WORK ITEM:
Among the entries that follow, some lines contain the word "scores". Show all of them.

Source texts of formatted documents:
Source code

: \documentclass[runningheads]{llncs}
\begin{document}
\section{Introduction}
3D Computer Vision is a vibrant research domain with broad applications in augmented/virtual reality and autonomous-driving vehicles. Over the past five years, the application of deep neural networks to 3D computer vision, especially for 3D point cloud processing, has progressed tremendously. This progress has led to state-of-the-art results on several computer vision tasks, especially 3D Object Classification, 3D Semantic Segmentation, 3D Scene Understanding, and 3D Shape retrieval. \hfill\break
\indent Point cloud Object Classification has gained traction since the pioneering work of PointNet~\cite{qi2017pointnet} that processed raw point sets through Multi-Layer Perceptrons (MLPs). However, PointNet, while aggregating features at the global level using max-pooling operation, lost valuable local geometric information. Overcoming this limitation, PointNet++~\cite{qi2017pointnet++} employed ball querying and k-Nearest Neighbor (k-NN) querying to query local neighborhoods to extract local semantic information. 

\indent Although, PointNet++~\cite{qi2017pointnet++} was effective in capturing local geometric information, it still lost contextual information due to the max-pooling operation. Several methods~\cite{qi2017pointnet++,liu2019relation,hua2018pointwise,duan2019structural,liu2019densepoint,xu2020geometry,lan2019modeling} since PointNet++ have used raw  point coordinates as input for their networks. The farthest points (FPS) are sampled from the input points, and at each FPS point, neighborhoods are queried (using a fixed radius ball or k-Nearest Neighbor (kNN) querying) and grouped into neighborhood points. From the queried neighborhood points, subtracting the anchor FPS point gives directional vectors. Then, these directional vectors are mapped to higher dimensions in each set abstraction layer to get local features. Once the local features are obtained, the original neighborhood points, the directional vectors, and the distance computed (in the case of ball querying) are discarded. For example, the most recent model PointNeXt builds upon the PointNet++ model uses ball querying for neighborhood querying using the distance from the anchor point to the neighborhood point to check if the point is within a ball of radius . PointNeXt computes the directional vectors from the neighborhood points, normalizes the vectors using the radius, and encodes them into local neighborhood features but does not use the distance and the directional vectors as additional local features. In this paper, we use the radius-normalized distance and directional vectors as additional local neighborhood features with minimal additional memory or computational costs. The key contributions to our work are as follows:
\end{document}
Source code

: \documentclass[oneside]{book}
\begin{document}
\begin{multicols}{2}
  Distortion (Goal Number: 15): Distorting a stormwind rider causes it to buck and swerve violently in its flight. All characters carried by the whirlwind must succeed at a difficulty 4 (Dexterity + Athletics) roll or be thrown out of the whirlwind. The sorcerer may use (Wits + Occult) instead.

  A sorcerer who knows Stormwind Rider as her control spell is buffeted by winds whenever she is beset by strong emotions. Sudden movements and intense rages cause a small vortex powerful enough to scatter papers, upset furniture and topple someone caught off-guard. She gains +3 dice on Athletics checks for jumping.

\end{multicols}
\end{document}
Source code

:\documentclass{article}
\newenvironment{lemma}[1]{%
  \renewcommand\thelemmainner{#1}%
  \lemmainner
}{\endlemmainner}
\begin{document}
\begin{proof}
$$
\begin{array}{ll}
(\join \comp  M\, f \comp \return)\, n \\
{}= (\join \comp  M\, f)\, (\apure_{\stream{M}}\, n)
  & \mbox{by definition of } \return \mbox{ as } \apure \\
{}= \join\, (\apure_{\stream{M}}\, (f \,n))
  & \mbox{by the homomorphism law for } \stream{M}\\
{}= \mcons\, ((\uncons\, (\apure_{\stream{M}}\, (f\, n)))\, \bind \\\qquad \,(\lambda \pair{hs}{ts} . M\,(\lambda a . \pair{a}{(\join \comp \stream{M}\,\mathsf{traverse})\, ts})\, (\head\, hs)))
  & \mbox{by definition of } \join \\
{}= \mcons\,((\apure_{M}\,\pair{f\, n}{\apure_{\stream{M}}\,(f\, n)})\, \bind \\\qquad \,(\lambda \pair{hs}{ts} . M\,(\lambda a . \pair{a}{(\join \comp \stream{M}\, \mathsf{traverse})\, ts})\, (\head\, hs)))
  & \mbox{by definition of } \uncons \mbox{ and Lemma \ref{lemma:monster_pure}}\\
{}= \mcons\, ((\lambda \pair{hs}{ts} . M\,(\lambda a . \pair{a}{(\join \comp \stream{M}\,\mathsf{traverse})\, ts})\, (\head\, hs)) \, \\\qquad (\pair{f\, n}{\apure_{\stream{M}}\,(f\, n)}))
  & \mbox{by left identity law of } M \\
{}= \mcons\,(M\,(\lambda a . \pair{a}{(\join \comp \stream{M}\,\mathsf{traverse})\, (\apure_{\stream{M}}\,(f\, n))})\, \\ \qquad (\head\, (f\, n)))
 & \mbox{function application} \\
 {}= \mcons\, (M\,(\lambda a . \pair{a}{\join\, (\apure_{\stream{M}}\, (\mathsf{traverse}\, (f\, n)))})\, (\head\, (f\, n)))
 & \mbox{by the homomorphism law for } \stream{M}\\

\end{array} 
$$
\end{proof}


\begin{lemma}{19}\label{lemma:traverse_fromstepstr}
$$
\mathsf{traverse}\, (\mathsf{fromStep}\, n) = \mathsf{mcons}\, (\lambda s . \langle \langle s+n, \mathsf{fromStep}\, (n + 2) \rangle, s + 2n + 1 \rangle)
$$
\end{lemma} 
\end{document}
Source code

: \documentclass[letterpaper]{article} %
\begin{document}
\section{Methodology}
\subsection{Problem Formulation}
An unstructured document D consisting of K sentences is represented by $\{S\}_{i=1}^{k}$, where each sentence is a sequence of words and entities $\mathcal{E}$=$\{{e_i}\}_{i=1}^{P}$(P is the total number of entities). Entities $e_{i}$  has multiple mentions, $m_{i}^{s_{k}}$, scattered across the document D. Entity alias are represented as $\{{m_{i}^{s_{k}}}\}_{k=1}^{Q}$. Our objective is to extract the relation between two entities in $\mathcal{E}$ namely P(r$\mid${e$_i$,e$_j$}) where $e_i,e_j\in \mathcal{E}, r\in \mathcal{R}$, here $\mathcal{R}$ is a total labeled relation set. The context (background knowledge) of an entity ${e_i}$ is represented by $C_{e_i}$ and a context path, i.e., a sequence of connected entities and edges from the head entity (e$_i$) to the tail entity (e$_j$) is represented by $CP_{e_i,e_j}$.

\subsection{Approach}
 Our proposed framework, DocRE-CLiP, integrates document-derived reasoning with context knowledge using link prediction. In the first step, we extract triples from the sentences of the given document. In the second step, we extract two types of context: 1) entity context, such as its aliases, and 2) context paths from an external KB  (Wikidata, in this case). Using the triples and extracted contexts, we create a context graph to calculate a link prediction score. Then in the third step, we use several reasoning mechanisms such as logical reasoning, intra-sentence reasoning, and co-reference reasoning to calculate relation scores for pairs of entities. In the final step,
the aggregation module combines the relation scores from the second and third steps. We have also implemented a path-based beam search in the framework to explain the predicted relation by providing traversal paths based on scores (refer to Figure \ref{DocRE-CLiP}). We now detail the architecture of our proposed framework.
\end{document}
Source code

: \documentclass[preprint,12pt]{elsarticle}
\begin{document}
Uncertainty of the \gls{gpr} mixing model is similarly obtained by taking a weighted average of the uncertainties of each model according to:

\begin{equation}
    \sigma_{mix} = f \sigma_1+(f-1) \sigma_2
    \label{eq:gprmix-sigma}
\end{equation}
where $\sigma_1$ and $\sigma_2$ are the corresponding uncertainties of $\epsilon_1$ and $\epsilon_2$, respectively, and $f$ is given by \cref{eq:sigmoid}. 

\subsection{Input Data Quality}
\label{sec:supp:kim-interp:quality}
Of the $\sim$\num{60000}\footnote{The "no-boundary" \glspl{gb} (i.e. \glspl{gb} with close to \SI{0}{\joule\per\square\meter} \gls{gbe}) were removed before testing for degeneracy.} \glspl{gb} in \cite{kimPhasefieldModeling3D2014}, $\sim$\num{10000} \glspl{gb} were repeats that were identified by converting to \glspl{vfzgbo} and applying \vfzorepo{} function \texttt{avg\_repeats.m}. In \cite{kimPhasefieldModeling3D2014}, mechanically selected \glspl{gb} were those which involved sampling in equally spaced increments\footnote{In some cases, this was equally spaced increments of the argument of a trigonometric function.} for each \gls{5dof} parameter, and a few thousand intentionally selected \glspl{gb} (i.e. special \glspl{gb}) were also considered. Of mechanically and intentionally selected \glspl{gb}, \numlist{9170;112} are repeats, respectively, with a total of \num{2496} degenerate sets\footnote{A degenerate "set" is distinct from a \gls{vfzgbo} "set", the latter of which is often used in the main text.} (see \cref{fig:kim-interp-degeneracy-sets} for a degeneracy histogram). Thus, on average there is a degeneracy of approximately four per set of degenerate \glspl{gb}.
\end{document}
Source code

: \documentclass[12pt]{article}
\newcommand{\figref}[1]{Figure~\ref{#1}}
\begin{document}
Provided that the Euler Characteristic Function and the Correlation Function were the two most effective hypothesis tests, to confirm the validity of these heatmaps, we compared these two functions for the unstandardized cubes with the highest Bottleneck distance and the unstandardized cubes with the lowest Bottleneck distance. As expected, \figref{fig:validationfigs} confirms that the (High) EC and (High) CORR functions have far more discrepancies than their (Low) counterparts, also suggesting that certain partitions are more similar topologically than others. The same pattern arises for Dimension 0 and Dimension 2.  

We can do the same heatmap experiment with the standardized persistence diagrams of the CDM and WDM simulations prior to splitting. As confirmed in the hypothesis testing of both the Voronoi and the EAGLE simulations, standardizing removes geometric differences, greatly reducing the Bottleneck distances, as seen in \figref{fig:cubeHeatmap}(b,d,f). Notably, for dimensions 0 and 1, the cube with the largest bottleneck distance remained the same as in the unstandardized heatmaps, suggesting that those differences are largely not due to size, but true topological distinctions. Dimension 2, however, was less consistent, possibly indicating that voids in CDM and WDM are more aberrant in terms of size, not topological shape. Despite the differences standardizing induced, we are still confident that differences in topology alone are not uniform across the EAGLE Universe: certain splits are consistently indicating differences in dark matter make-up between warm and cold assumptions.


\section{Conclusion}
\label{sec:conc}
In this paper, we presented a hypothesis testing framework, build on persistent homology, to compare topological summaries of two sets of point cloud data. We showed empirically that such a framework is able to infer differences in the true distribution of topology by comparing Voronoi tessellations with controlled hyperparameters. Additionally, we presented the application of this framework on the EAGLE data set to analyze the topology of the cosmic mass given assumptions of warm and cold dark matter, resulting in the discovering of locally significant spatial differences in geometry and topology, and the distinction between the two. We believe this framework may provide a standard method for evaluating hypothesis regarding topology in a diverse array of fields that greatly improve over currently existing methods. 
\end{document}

SOLVED EXERCISE:
 Our proposed framework, DocRE-CLiP, integrates document-derived reasoning with context knowledge using link prediction. In the first step, we extract triples from the sentences of the given document. In the second step, we extract two types of context: 1) entity context, such as its aliases, and 2) context paths from an external KB  (Wikidata, in this case). Using the triples and extracted contexts, we create a context graph to calculate a link prediction score. Then in the third step, we use several reasoning mechanisms such as logical reasoning, intra-sentence reasoning, and co-reference reasoning to calculate relation scores for pairs of entities. In the final step,
the aggregation module combines the relation scores from the second and third steps. We have also implemented a path-based beam search in the framework to explain the predicted relation by providing traversal paths based on scores (refer to Figure \ref{DocRE-CLiP}). We now detail the architecture of our proposed framework.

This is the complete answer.